EXERCISE OBJECTIVE
Copy word for word, and only, the lines below from the one with "g-\nabla f(x)\right\|\le\rho$ and" through the last.

Data excerpts
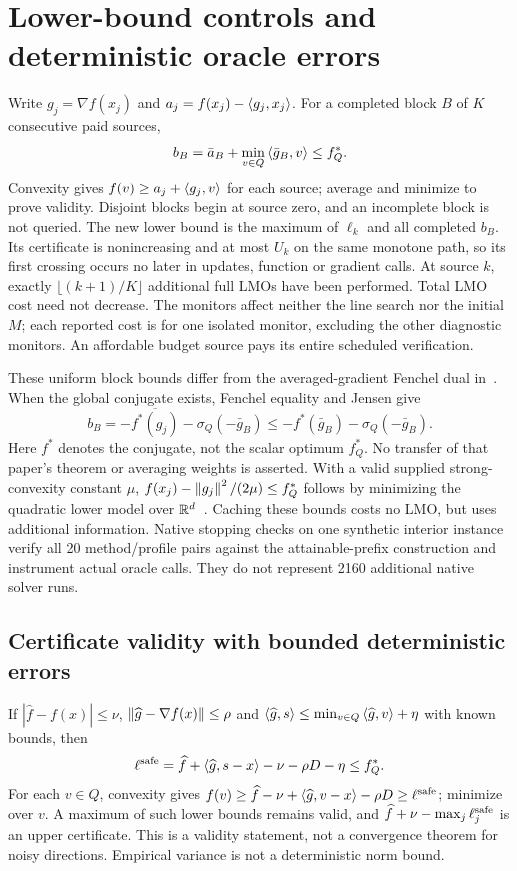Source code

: \section{Lower-bound controls and deterministic oracle errors}
\label{app:monitors}
Write $g_j=\nabla f(x_j)$ and $a_j=f(x_j)-\left\langle g_j,x_j\right\rangle$.
For a completed block $B$ of $K$ consecutive paid sources,
\[
 b_B=\bar a_B+\min_{v\in Q}\left\langle\bar g_B,v\right\rangle\le f_Q^*.
\]
Convexity gives $f(v)\ge a_j+\left\langle g_j,v\right\rangle$ for each source;
average and minimize to prove validity. Disjoint blocks begin at
source zero, and an incomplete block is not queried. The new lower
bound is the maximum of $\ell_k$ and all completed $b_B$.
Its certificate is nonincreasing and at most $U_k$ on the same
monotone path, so its first crossing occurs no later in updates,
function or gradient calls. At source $k$, exactly
$\lfloor(k+1)/K\rfloor$ additional full LMOs have been performed.
Total LMO cost need not decrease. The monitors affect neither the
line search nor the initial $M$; each reported cost is for one
isolated monitor, excluding the other diagnostic monitors.
An affordable budget source pays its entire scheduled verification.

These uniform block bounds differ from the averaged-gradient Fenchel
dual in~\cite[Theorem 3]{pedregosa}. When the global conjugate exists,
Fenchel equality and Jensen give
\[
 b_B=-\overline{f^*(g_j)}-\sigma_Q(-\bar g_B)
     \le-f^*(\bar g_B)-\sigma_Q(-\bar g_B).
\]
Here $f^*$ denotes the conjugate, not the scalar optimum $f_Q^*$.
No transfer of that paper's theorem or averaging weights is asserted.
With a valid supplied strong-convexity constant $\mu$,
$f(x_j)-\left\|g_j\right\|^2/(2\mu)\le f_Q^*$ follows by minimizing the
quadratic lower model over $\mathbb R^d$~\cite[Appendix B]{karimi}.
Caching these bounds costs no LMO, but uses additional information.
Native stopping checks on one synthetic interior instance verify all
20 method/profile pairs against the attainable-prefix construction
and instrument actual oracle calls. They do not represent 2160
additional native solver runs.

\subsection{Certificate validity with bounded deterministic errors}
\label{app:inexact}
If $|\widehat f-f(x)|\le\nu$,
$\left\|\widehat g-\nabla f(x)\right\|\le\rho$ and
$\left\langle\widehat g,s\right\rangle\le\min_{v\in Q}\left\langle\widehat g,v\right\rangle+\eta$
with known bounds, then
\[
 \ell^{\rm safe}=\widehat f+\left\langle\widehat g,s-x\right\rangle
                      -\nu-\rho D-\eta\le f_Q^*.
\]
For each $v\in Q$, convexity gives
$f(v)\ge\widehat f-\nu+\left\langle\widehat g,v-x\right\rangle-\rho D
\ge\ell^{\rm safe}$; minimize over $v$.
A maximum of such lower bounds remains valid, and
$\widehat f+\nu-\max_j\ell_j^{\rm safe}$ is an upper certificate.
This is a validity statement, not a convergence theorem for noisy
directions. Empirical variance is not a deterministic norm bound.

RESPONSE AREA
$\left\|\widehat g-\nabla f(x)\right\|\le\rho$ and
$\left\langle\widehat g,s\right\rangle\le\min_{v\in Q}\left\langle\widehat g,v\right\rangle+\eta$
with known bounds, then
\[
 \ell^{\rm safe}=\widehat f+\left\langle\widehat g,s-x\right\rangle
                      -\nu-\rho D-\eta\le f_Q^*.
\]
For each $v\in Q$, convexity gives
$f(v)\ge\widehat f-\nu+\left\langle\widehat g,v-x\right\rangle-\rho D
\ge\ell^{\rm safe}$; minimize over $v$.
A maximum of such lower bounds remains valid, and
$\widehat f+\nu-\max_j\ell_j^{\rm safe}$ is an upper certificate.
This is a validity statement, not a convergence theorem for noisy
directions. Empirical variance is not a deterministic norm bound.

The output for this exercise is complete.